--- Directions ---
Give every line below again, exactly.
::: Available data :::
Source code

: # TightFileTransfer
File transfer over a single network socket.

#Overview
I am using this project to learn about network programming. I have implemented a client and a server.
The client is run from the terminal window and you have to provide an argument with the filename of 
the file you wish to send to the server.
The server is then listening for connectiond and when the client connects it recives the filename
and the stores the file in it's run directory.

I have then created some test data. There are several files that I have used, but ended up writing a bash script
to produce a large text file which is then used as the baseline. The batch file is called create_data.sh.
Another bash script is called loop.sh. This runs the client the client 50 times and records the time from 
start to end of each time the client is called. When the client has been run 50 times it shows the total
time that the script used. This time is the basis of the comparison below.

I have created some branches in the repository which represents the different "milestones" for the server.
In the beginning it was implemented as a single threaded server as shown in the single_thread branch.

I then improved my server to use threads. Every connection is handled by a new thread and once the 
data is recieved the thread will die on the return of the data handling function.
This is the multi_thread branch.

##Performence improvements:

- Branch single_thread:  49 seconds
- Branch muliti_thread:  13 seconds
:::
--- Result for this exercise ---
Source code

: # TightFileTransfer
File transfer over a single network socket.

#Overview
I am using this project to learn about network programming. I have implemented a client and a server.
The client is run from the terminal window and you have to provide an argument with the filename of 
the file you wish to send to the server.
The server is then listening for connectiond and when the client connects it recives the filename
and the stores the file in it's run directory.

I have then created some test data. There are several files that I have used, but ended up writing a bash script
to produce a large text file which is then used as the baseline. The batch file is called create_data.sh.
Another bash script is called loop.sh. This runs the client the client 50 times and records the time from 
start to end of each time the client is called. When the client has been run 50 times it shows the total
time that the script used. This time is the basis of the comparison below.

I have created some branches in the repository which represents the different "milestones" for the server.
In the beginning it was implemented as a single threaded server as shown in the single_thread branch.

I then improved my server to use threads. Every connection is handled by a new thread and once the 
data is recieved the thread will die on the return of the data handling function.
This is the multi_thread branch.

##Performence improvements:

- Branch single_thread:  49 seconds
- Branch muliti_thread:  13 seconds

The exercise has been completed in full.